::: DATA FOR THE TASK

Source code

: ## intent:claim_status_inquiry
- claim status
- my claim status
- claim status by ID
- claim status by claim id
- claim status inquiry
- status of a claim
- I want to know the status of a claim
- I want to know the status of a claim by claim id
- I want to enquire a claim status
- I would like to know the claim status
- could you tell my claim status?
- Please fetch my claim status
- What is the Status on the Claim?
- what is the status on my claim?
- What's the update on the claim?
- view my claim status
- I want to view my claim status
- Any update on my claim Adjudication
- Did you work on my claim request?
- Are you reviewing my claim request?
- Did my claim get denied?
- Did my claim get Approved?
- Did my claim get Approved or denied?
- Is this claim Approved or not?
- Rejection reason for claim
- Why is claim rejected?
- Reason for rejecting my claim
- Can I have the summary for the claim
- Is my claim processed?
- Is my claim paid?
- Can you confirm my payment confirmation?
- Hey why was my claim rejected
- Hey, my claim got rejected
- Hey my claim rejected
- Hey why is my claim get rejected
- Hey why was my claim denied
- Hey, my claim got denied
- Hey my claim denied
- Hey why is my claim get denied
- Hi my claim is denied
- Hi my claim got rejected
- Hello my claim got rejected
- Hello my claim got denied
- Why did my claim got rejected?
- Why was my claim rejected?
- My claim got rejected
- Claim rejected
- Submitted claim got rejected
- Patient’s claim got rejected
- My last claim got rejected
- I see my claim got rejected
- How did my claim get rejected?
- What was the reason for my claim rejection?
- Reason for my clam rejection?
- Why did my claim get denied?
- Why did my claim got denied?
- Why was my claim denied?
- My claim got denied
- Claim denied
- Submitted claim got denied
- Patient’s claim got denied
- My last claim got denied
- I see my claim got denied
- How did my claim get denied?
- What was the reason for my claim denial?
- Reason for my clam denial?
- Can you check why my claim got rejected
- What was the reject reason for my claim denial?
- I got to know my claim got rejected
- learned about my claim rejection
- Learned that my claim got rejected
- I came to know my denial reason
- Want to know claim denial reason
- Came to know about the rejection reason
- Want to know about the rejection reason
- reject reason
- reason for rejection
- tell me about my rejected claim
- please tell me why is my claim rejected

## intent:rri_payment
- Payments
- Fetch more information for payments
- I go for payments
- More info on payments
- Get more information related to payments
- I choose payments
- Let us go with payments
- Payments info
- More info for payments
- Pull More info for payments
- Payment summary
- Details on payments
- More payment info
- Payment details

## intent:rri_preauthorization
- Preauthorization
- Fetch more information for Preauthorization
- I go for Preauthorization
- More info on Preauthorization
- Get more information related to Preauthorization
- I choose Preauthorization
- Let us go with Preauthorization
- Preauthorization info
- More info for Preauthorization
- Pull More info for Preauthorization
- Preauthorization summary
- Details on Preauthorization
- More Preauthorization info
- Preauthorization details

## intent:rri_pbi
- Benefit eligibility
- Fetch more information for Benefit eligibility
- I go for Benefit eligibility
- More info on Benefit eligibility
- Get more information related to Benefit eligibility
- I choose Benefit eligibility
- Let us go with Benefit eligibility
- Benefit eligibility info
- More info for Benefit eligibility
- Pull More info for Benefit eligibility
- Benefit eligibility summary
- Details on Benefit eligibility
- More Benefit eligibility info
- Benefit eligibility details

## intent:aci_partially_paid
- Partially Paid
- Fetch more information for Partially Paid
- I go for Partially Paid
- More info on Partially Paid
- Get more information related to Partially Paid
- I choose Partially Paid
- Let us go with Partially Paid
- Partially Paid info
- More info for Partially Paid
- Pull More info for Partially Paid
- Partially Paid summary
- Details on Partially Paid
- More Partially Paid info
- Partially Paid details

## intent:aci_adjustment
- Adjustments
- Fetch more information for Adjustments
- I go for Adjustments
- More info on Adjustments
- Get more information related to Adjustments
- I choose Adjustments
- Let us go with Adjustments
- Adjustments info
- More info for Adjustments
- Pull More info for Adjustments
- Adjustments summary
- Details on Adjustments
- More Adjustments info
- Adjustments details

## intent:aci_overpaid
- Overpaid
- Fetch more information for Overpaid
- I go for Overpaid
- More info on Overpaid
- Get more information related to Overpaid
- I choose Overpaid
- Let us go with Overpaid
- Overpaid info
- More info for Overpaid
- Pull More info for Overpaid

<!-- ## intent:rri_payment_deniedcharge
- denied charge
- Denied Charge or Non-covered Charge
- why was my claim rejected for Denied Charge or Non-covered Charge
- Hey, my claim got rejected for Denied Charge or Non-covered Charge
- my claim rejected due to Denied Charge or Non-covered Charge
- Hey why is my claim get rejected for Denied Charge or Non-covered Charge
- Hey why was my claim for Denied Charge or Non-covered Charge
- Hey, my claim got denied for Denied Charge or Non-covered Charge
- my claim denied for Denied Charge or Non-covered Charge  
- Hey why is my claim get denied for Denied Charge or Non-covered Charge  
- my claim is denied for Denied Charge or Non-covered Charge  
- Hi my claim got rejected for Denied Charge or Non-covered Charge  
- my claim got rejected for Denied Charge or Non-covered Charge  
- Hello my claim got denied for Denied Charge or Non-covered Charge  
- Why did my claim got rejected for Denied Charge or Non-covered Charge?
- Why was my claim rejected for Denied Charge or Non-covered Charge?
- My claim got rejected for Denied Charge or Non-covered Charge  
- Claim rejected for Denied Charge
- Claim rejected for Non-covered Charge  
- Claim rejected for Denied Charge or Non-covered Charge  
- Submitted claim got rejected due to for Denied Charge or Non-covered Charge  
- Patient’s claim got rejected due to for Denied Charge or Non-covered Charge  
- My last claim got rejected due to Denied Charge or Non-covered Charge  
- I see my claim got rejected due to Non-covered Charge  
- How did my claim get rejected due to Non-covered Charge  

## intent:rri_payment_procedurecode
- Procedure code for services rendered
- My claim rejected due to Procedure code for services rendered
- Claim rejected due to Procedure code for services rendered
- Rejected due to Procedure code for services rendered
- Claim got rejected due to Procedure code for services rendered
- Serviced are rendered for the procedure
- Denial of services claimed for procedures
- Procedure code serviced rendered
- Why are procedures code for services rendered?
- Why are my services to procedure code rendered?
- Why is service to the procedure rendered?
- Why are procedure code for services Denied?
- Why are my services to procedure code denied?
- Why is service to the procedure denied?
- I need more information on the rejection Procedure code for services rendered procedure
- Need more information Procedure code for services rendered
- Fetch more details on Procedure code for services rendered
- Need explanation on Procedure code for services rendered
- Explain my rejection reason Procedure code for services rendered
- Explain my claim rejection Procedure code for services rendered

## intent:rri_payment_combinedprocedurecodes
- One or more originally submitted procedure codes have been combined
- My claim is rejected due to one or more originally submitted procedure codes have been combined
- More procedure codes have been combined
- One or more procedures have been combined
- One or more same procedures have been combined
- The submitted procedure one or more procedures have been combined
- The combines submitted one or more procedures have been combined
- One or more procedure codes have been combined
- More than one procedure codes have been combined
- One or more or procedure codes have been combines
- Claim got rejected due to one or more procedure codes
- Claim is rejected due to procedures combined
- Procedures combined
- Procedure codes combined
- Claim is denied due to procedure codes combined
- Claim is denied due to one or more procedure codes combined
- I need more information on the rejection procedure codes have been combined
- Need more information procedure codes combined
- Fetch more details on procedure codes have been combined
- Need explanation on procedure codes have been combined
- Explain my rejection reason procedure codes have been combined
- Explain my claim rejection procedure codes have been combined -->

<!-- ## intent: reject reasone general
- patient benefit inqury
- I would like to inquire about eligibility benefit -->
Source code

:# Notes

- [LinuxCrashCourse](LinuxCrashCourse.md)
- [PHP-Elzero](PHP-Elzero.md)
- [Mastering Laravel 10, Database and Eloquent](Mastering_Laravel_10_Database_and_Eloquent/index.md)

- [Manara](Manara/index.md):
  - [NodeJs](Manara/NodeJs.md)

::::::

§ **DIRECTIONS**
Exactly as shown above, return every record.

§ **RESPONSE TO THE EXERCISE**
Source code

: ## intent:claim_status_inquiry
- claim status
- my claim status
- claim status by ID
- claim status by claim id
- claim status inquiry
- status of a claim
- I want to know the status of a claim
- I want to know the status of a claim by claim id
- I want to enquire a claim status
- I would like to know the claim status
- could you tell my claim status?
- Please fetch my claim status
- What is the Status on the Claim?
- what is the status on my claim?
- What's the update on the claim?
- view my claim status
- I want to view my claim status
- Any update on my claim Adjudication
- Did you work on my claim request?
- Are you reviewing my claim request?
- Did my claim get denied?
- Did my claim get Approved?
- Did my claim get Approved or denied?
- Is this claim Approved or not?
- Rejection reason for claim
- Why is claim rejected?
- Reason for rejecting my claim
- Can I have the summary for the claim
- Is my claim processed?
- Is my claim paid?
- Can you confirm my payment confirmation?
- Hey why was my claim rejected
- Hey, my claim got rejected
- Hey my claim rejected
- Hey why is my claim get rejected
- Hey why was my claim denied
- Hey, my claim got denied
- Hey my claim denied
- Hey why is my claim get denied
- Hi my claim is denied
- Hi my claim got rejected
- Hello my claim got rejected
- Hello my claim got denied
- Why did my claim got rejected?
- Why was my claim rejected?
- My claim got rejected
- Claim rejected
- Submitted claim got rejected
- Patient’s claim got rejected
- My last claim got rejected
- I see my claim got rejected
- How did my claim get rejected?
- What was the reason for my claim rejection?
- Reason for my clam rejection?
- Why did my claim get denied?
- Why did my claim got denied?
- Why was my claim denied?
- My claim got denied
- Claim denied
- Submitted claim got denied
- Patient’s claim got denied
- My last claim got denied
- I see my claim got denied
- How did my claim get denied?
- What was the reason for my claim denial?
- Reason for my clam denial?
- Can you check why my claim got rejected
- What was the reject reason for my claim denial?
- I got to know my claim got rejected
- learned about my claim rejection
- Learned that my claim got rejected
- I came to know my denial reason
- Want to know claim denial reason
- Came to know about the rejection reason
- Want to know about the rejection reason
- reject reason
- reason for rejection
- tell me about my rejected claim
- please tell me why is my claim rejected

## intent:rri_payment
- Payments
- Fetch more information for payments
- I go for payments
- More info on payments
- Get more information related to payments
- I choose payments
- Let us go with payments
- Payments info
- More info for payments
- Pull More info for payments
- Payment summary
- Details on payments
- More payment info
- Payment details

## intent:rri_preauthorization
- Preauthorization
- Fetch more information for Preauthorization
- I go for Preauthorization
- More info on Preauthorization
- Get more information related to Preauthorization
- I choose Preauthorization
- Let us go with Preauthorization
- Preauthorization info
- More info for Preauthorization
- Pull More info for Preauthorization
- Preauthorization summary
- Details on Preauthorization
- More Preauthorization info
- Preauthorization details

## intent:rri_pbi
- Benefit eligibility
- Fetch more information for Benefit eligibility
- I go for Benefit eligibility
- More info on Benefit eligibility
- Get more information related to Benefit eligibility
- I choose Benefit eligibility
- Let us go with Benefit eligibility
- Benefit eligibility info
- More info for Benefit eligibility
- Pull More info for Benefit eligibility
- Benefit eligibility summary
- Details on Benefit eligibility
- More Benefit eligibility info
- Benefit eligibility details

## intent:aci_partially_paid
- Partially Paid
- Fetch more information for Partially Paid
- I go for Partially Paid
- More info on Partially Paid
- Get more information related to Partially Paid
- I choose Partially Paid
- Let us go with Partially Paid
- Partially Paid info
- More info for Partially Paid
- Pull More info for Partially Paid
- Partially Paid summary
- Details on Partially Paid
- More Partially Paid info
- Partially Paid details

## intent:aci_adjustment
- Adjustments
- Fetch more information for Adjustments
- I go for Adjustments
- More info on Adjustments
- Get more information related to Adjustments
- I choose Adjustments
- Let us go with Adjustments
- Adjustments info
- More info for Adjustments
- Pull More info for Adjustments
- Adjustments summary
- Details on Adjustments
- More Adjustments info
- Adjustments details

## intent:aci_overpaid
- Overpaid
- Fetch more information for Overpaid
- I go for Overpaid
- More info on Overpaid
- Get more information related to Overpaid
- I choose Overpaid
- Let us go with Overpaid
- Overpaid info
- More info for Overpaid
- Pull More info for Overpaid

<!-- ## intent:rri_payment_deniedcharge
- denied charge
- Denied Charge or Non-covered Charge
- why was my claim rejected for Denied Charge or Non-covered Charge
- Hey, my claim got rejected for Denied Charge or Non-covered Charge
- my claim rejected due to Denied Charge or Non-covered Charge
- Hey why is my claim get rejected for Denied Charge or Non-covered Charge
- Hey why was my claim for Denied Charge or Non-covered Charge
- Hey, my claim got denied for Denied Charge or Non-covered Charge
- my claim denied for Denied Charge or Non-covered Charge  
- Hey why is my claim get denied for Denied Charge or Non-covered Charge  
- my claim is denied for Denied Charge or Non-covered Charge  
- Hi my claim got rejected for Denied Charge or Non-covered Charge  
- my claim got rejected for Denied Charge or Non-covered Charge  
- Hello my claim got denied for Denied Charge or Non-covered Charge  
- Why did my claim got rejected for Denied Charge or Non-covered Charge?
- Why was my claim rejected for Denied Charge or Non-covered Charge?
- My claim got rejected for Denied Charge or Non-covered Charge  
- Claim rejected for Denied Charge
- Claim rejected for Non-covered Charge  
- Claim rejected for Denied Charge or Non-covered Charge  
- Submitted claim got rejected due to for Denied Charge or Non-covered Charge  
- Patient’s claim got rejected due to for Denied Charge or Non-covered Charge  
- My last claim got rejected due to Denied Charge or Non-covered Charge  
- I see my claim got rejected due to Non-covered Charge  
- How did my claim get rejected due to Non-covered Charge  

## intent:rri_payment_procedurecode
- Procedure code for services rendered
- My claim rejected due to Procedure code for services rendered
- Claim rejected due to Procedure code for services rendered
- Rejected due to Procedure code for services rendered
- Claim got rejected due to Procedure code for services rendered
- Serviced are rendered for the procedure
- Denial of services claimed for procedures
- Procedure code serviced rendered
- Why are procedures code for services rendered?
- Why are my services to procedure code rendered?
- Why is service to the procedure rendered?
- Why are procedure code for services Denied?
- Why are my services to procedure code denied?
- Why is service to the procedure denied?
- I need more information on the rejection Procedure code for services rendered procedure
- Need more information Procedure code for services rendered
- Fetch more details on Procedure code for services rendered
- Need explanation on Procedure code for services rendered
- Explain my rejection reason Procedure code for services rendered
- Explain my claim rejection Procedure code for services rendered

## intent:rri_payment_combinedprocedurecodes
- One or more originally submitted procedure codes have been combined
- My claim is rejected due to one or more originally submitted procedure codes have been combined
- More procedure codes have been combined
- One or more procedures have been combined
- One or more same procedures have been combined
- The submitted procedure one or more procedures have been combined
- The combines submitted one or more procedures have been combined
- One or more procedure codes have been combined
- More than one procedure codes have been combined
- One or more or procedure codes have been combines
- Claim got rejected due to one or more procedure codes
- Claim is rejected due to procedures combined
- Procedures combined
- Procedure codes combined
- Claim is denied due to procedure codes combined
- Claim is denied due to one or more procedure codes combined
- I need more information on the rejection procedure codes have been combined
- Need more information procedure codes combined
- Fetch more details on procedure codes have been combined
- Need explanation on procedure codes have been combined
- Explain my rejection reason procedure codes have been combined
- Explain my claim rejection procedure codes have been combined -->

<!-- ## intent: reject reasone general
- patient benefit inqury
- I would like to inquire about eligibility benefit -->
Source code

:# Notes

- [LinuxCrashCourse](LinuxCrashCourse.md)
- [PHP-Elzero](PHP-Elzero.md)
- [Mastering Laravel 10, Database and Eloquent](Mastering_Laravel_10_Database_and_Eloquent/index.md)

- [Manara](Manara/index.md):
  - [NodeJs](Manara/NodeJs.md)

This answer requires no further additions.